The Eagles added former Titans first-round pick Chance Warmack, who played for offensive-line coach Jeff Stoutland at Alabama, to the guard group, along with former Dolphins starter Dallas Thomas. That would seem to make it easier for the coaching staff to move Seumalo or Wisniewski to center, if needed. The Eagles also added undrafted rookie center Tyler Orlosky, from West Virginia, but he suffered an MCL injury in rookie camp and probably won't take the field again until training camp.
"I don't think that concerning myself with that is going to do me any good," said Kelce, 29, the starter ever since he arrived as an undersized sixth-round rookie from Cincinnati in 2011.
Eagles coach Doug Pederson is said to have told Kelce, when the trade scenarios didn't materialize around the time of the NFL Scouting Combine, that the matter was closed and that Kelce will be the starter this year.
Asked about that Tuesday, Kelce said: "I don't really want to discuss private conversations or anything like that with the media."
Pederson, asked Tuesday about the center situation, said, "Right now going forward, Jason is the guy, and then we'll continue to work 'Wiz' along with Isaac, try to get Isaac some snaps, too." Pederson said part of OTAs is "evaluating our guys, but Kelce will definitely get the majority of the reps."
Like most of us who face situations beyond our control, Kelce said he has concluded that "worrying about it doesn't do any good." But most of us worry anyway.
"We have competition every year," Kelce said. "The reality is, we always have guys coming in, coming out. Now we happen to have a lot of really good depth at interior line. Like I said, it doesn't do me any good worrying about the 'what-ifs.' "
True, the Eagles always have other guys who can play any position. But when Kelce was making the Pro Bowl and getting a seven-year contract extension after the 2013 season, the backups were guys such as Julian Vandervelde and Josh Andrews, who never shaped up as serious contenders. Having Seumalo and Wisniewski in the wings is different.
Kelce, 6-3, 295, has always been better working in space than trying to match power with defensive linemen who outweigh him by 25 or 30 pounds, especially 3-4 nose guards. He said that he thought technique was as much to blame as strength last season, and that he felt he improved over the second half of 2016.
"Getting more and more familiar with everybody around me, the offense and everything like that, certainly helped out," he said. "I still think there's things I can improve upon.

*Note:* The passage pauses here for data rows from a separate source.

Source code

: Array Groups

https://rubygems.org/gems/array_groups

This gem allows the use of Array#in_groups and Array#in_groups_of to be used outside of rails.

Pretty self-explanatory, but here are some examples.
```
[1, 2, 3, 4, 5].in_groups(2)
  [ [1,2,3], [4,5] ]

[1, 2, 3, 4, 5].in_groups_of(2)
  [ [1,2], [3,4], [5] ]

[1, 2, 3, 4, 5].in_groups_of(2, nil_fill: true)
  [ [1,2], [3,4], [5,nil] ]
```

I've certainly done a lot this offseason," adding a few pounds, and, "I've done a lot of things from a technique standpoint, that (Stoutland) has critiqued me on."
Kelce said he would like to weigh 300 by training camp, "but it doesn't matter how much weight you've got if you aren't using the right technique. I think early on, there were a lot of things from a technique standpoint I could have done a better job on."
Last season, when Pederson and offensive coordinator Frank Reich talked about Kelce, especially when he struggled, they emphasized his communication with then-rookie quarterback Carson Wentz, how important it was to have a veteran helping the QB with blocking calls, building trust. Asked Tuesday whether he thinks that relationship helps him maintain the upper hand, Kelce said that isn't anything he thinks about.
Kelce has started 78 games here, which is both an argument for keeping him in place as the fulcrum of a changing line, and also a reminder that he is closer to the end than the beginning. Another team leader, 30-year-old defensive end Connor Barwin, one of Kelce's best friends, ended up being released this offseason and going to the Rams, even though he had offered to take a pay cut to stay.
"That's just the way it goes. You don't really let that stuff weigh into it," Kelce said. "Having said that, I hope he has 15 sacks over in LA."